続いて、ジョン・ロック(1632-1704)。

 彼は、自由で平等な自然状態を平和状態だと考えます。ホッブズとは反対の考え方だね。そして、労働による私的所有を自然法で認められたものとする。国家は自然法を守るために誕生し、司法(裁判)も自然法を守るために存在するとします。

 しかし、ロックは私的な暴利を認めない。そして、王権の前に人びとの自然権があるとしました。
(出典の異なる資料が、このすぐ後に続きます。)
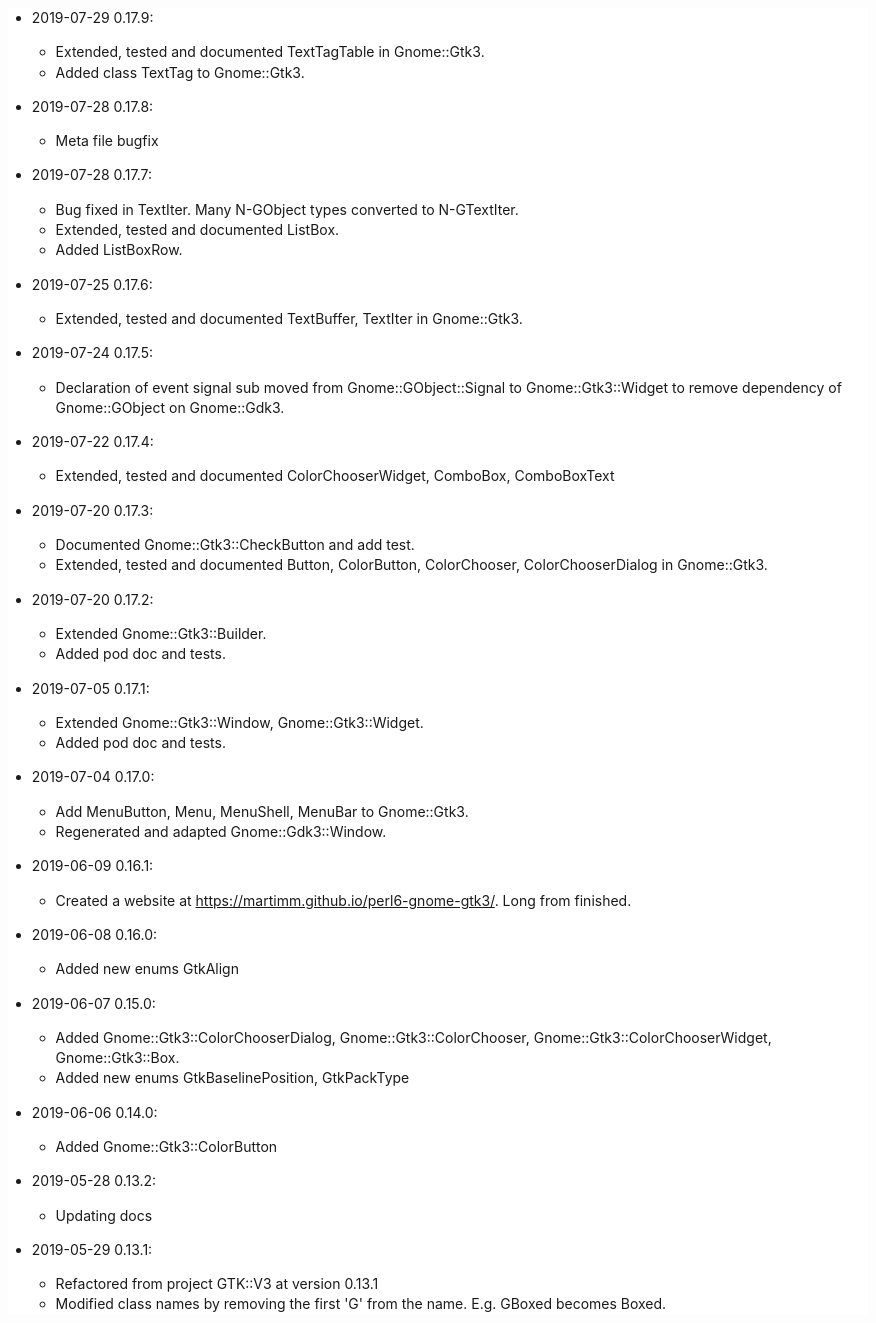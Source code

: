 * 2019-07-29 0.17.9:
  * Extended, tested and documented TextTagTable in Gnome::Gtk3.
  * Added class TextTag to Gnome::Gtk3.

* 2019-07-28 0.17.8:
  * Meta file bugfix

* 2019-07-28 0.17.7:
  * Bug fixed in TextIter. Many N-GObject types converted to N-GTextIter.
  * Extended, tested and documented ListBox.
  * Added ListBoxRow.

* 2019-07-25 0.17.6:
  * Extended, tested and documented TextBuffer, TextIter in Gnome::Gtk3.

* 2019-07-24 0.17.5:
  * Declaration of event signal sub moved from Gnome::GObject::Signal to Gnome::Gtk3::Widget to remove dependency of Gnome::GObject on Gnome::Gdk3.

* 2019-07-22 0.17.4:
  * Extended, tested and documented ColorChooserWidget, ComboBox, ComboBoxText

* 2019-07-20 0.17.3:
  * Documented Gnome::Gtk3::CheckButton and add test.
  * Extended, tested and documented Button, ColorButton, ColorChooser, ColorChooserDialog in Gnome::Gtk3.

* 2019-07-20 0.17.2:
  * Extended Gnome::Gtk3::Builder.
  * Added pod doc and tests.

* 2019-07-05 0.17.1:
  * Extended Gnome::Gtk3::Window, Gnome::Gtk3::Widget.
  * Added pod doc and tests.

* 2019-07-04 0.17.0:
  * Add MenuButton, Menu, MenuShell, MenuBar to Gnome::Gtk3.
  * Regenerated and adapted Gnome::Gdk3::Window.

* 2019-06-09 0.16.1:
  * Created a website at https://martimm.github.io/perl6-gnome-gtk3/. Long from finished.

* 2019-06-08 0.16.0:
  * Added new enums GtkAlign

* 2019-06-07 0.15.0:
  * Added Gnome::Gtk3::ColorChooserDialog, Gnome::Gtk3::ColorChooser, Gnome::Gtk3::ColorChooserWidget, Gnome::Gtk3::Box.
  * Added new enums GtkBaselinePosition, GtkPackType

* 2019-06-06 0.14.0:
  * Added Gnome::Gtk3::ColorButton

* 2019-05-28 0.13.2:
  * Updating docs

* 2019-05-29 0.13.1:
  * Refactored from project GTK::V3 at version 0.13.1
  * Modified class names by removing the first 'G' from the name. E.g. GBoxed becomes Boxed.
「人間は生まれつき平等である」と『市民政府論』(1690)に書いています。

 自然法の考え方はのちにプロイセンの哲学者イマヌエル・カント(1724-1804)やゲオルク・W・F・ヘーゲル(1770-1831)に影響を与えています。マルクスはヘーゲルの影響を受けていますが、ややこしくなるのでまた今度。

 18世紀に入ると、社会契約説をベースにさまざまな政治思想が登場してきます。フランスのジャン・ジャック・ルソー(1712〜78)はロックの思想をさらに推し進めて、共同体構成員、つまり市民全体の自由と平等を求める。

 一方、英国の哲学者ジェレミー・ベンサム(1748〜1832)は、正しい政策は最大多数の最大幸福を目的とするものだと主張します。これを功利主義といい、アダム・スミスに影響を与えた考え方です。最大多数の最大幸福、これも覚えてね。

 こうして市民革命の時代になるわけですが、人間は平等であり、王権の前に自然権があるとしたジョン・ロックの影響は海を越えて広がり、各地で革命が起こりました。

 英国名誉革命(1688)、米国独立宣言(1776)、フランス革命(1789)と続きます。名誉革命で王権制限、議会の優位が明確になり、イングランドとスコットランド連合議会が1707年に生まれます(アイルランドを含む議会は1800年)。米国独立宣言では「幸福追求権」(私的所有)が打ち出され、フランス革命では「所有権」が認められます。

 英国が進んでいたのは、産業革命によって富裕な市民(ブルジョワジー)が増加したからです。英国産業革命は、アークライトの水力紡績機(1771)、カートライトの蒸気機関紡績機(1785)、ワットの蒸気機関ピストン(1785)、蒸気機関車(1804)などの発明によって進みました。

 こうしてブルジョワジーが誕生し、王権は弱くなります。近代以前の身分制度は、王-貴族-商工業者-農民でしたが、18世紀後半になると、王-貴族(地主)-産業資本家-労働者、という階級に変化します。
アダム・スミスはこのような社会経済情勢を背景にして『国富論』を書きました。工業化の進展は『国富論』の後ですが、ブルジョワジーが力をつけたことでしょう。

受講者 なるほど。市民の自由、王権の世俗化によって、市民の自由を前提にしたアダム・スミスの考え方が出てきたわけですね。